Prostate Specific Antigen (PSA) is a protein produced by the prostate gland, a small organ in the male reproductive system located below the bladder. This protein circulates in the blood.
Understanding Prostate Specific Antigen
Prostate Specific Antigen is produced primarily by the epithelial cells within the prostate gland. It is secreted into the seminal fluid, where its main biological function is to liquefy the seminal coagulum after ejaculation. This liquefaction allows sperm to move freely, aiding in fertility.
While most PSA remains in the seminal fluid, a small amount can escape the prostate and enter the bloodstream. Normal prostate cells, as well as those affected by certain conditions, produce PSA. Its presence in the blood can therefore offer insights into prostate health.
Purpose of the PSA Test
A PSA test measures the level of prostate-specific antigen in the blood. This test serves as a screening tool for prostate cancer, detecting potential issues early. Early detection may allow for more timely management if cancer is present.
The test also monitors men diagnosed with prostate cancer, tracking disease progression or assessing treatment effectiveness. It also helps investigate non-cancerous prostate conditions, such as an enlarged prostate or inflammation. The PSA test is a screening tool and does not provide a definitive diagnosis of cancer on its own.
Interpreting PSA Test Results
PSA test results are reported in nanograms of PSA per milliliter of blood (ng/mL). There is no single “normal” PSA level, as it varies by age and other individual factors. Lower PSA levels are generally associated with a lower likelihood of prostate cancer.
A PSA level below 1 ng/mL is often considered very low. Levels between 1 and 3 ng/mL are generally within a safe range for many men. A PSA level above 4.0 ng/mL is often considered elevated and may prompt further evaluation.
Levels above 10.0 ng/mL are considered significantly elevated and are associated with a higher probability of prostate cancer. The interpretation of PSA levels always considers a man’s overall health, age, and other risk factors to provide a comprehensive assessment.

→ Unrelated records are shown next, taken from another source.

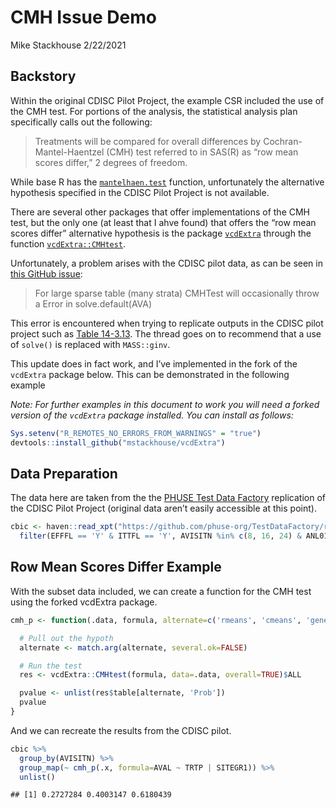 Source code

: CMH Issue Demo
================
Mike Stackhouse
2/22/2021

## Backstory

Within the original CDISC Pilot Project, the example CSR included the
use of the CMH test. For portions of the analysis, the statistical
analysis plan specifically calls out the following:

> Treatments will be compared for overall differences by
> Cochran-Mantel-Haentzel (CMH) test referred to in SAS(R) as “row mean
> scores differ,” 2 degrees of freedom.

While base R has the
[`mantelhaen.test`](https://www.rdocumentation.org/packages/stats/versions/3.6.2/topics/mantelhaen.test)
function, unfortunately the alternative hypothesis specified in the
CDISC Pilot Project is not available.

There are several other packages that offer implementations of the CMH
test, but the only one (at least that I ahve found) that offers the “row
mean scores differ” alternative hypothesis is the package
[`vcdExtra`](https://github.com/friendly/vcdExtra) through the function
[`vcdExtra::CMHtest`](https://www.rdocumentation.org/packages/vcdExtra/versions/0.7-1/topics/CMHtest).

Unfortunately, a problem arises with the CDISC pilot data, as can be
seen in [this GitHub
issue](https://github.com/friendly/vcdExtra/issues/3):

> For large sparse table (many strata) CMHTest will occasionally throw a
> Error in solve.default(AVA)

This error is encountered when trying to replicate outputs in the CDISC
pilot project such as [Table
14-3.13](https://github.com/atorus-research/CDISC_pilot_replication/blob/master/outputs/14-3.13.rtf).
The thread goes on to recommend that a use of `solve()` is replaced with
`MASS::ginv`.

This update does in fact work, and I’ve implemented in the fork of the
`vcdExtra` package below. This can be demonstrated in the following
example

*Note: For further examples in this document to work you will need a
forked version of the `vcdExtra` package installed. You can install as
follows:*

``` r
Sys.setenv("R_REMOTES_NO_ERRORS_FROM_WARNINGS" = "true")
devtools::install_github("mstackhouse/vcdExtra")
```

## Data Preparation

The data here are taken from the the [PHUSE Test Data
Factory](https://advance.phuse.global/display/WEL/Test+Dataset+Factory)
replication of the CDISC Pilot Project (original data aren’t easily
accessible at this point).

``` r
cbic <- haven::read_xpt("https://github.com/phuse-org/TestDataFactory/raw/main/Updated/TDF_ADaM/adcibc.xpt") %>%
  filter(EFFFL == 'Y' & ITTFL == 'Y', AVISITN %in% c(8, 16, 24) & ANL01FL=='Y')
```

## Row Mean Scores Differ Example

With the subset data included, we can create a function for the CMH test
using the forked vcdExtra package.

``` r
cmh_p <- function(.data, formula, alternate=c('rmeans', 'cmeans', 'general', 'cor')) {

  # Pull out the hypoth
  alternate <- match.arg(alternate, several.ok=FALSE)

  # Run the test
  res <- vcdExtra::CMHtest(formula, data=.data, overall=TRUE)$ALL

  pvalue <- unlist(res$table[alternate, 'Prob'])
  pvalue
}
```

And we can recreate the results from the CDISC pilot.

``` r
cbic %>% 
  group_by(AVISITN) %>% 
  group_map(~ cmh_p(.x, formula=AVAL ~ TRTP | SITEGR1)) %>%
  unlist()
```

    ## [1] 0.2727284 0.4003147 0.6180439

Factors Influencing PSA Levels
Several non-cancerous factors can cause PSA levels to rise temporarily or persistently. Age is a common factor, as PSA levels tend to increase gradually with age due to natural prostate growth.
Benign prostatic hyperplasia (BPH), a non-cancerous enlargement of the prostate, is a frequent cause of elevated PSA levels because the increased prostate tissue produces more PSA. Prostatitis, an inflammation or infection of the prostate gland, can also lead to a temporary spike in PSA as the inflamed tissue may release more of the protein into the bloodstream.
Other factors include recent ejaculation or vigorous physical activity like cycling, which can temporarily increase PSA levels. Urinary tract infections (UTIs) and certain medical procedures, such as a digital rectal exam (DRE) or a prostate biopsy, can also cause PSA to rise. It is recommended to avoid these activities for at least 48 hours before a PSA test for more accurate results.
Next Steps After an Elevated PSA Result
If a PSA test result is elevated, the next steps involve further evaluation to determine the cause. A healthcare provider may recommend a repeat PSA test to confirm the initial finding, as levels can fluctuate due to various factors. This repeat test helps account for temporary elevations.
A digital rectal examination (DRE) is often performed alongside or after a repeat PSA to check for any physical abnormalities of the prostate. Additional tests might include a “free PSA” test, which measures the ratio of unbound PSA to total PSA, potentially helping to distinguish between benign conditions and cancer. Imaging studies, such as a multiparametric MRI of the prostate, may also be ordered to visualize the gland and identify suspicious areas.
If concerns for prostate cancer remain after these evaluations, a prostate biopsy is typically recommended. This procedure involves taking small tissue samples from the prostate for microscopic examination to definitively diagnose or rule out cancer. The decision to proceed with any of these steps is made in discussion with a healthcare provider, considering individual risk factors, symptoms, and personal preferences.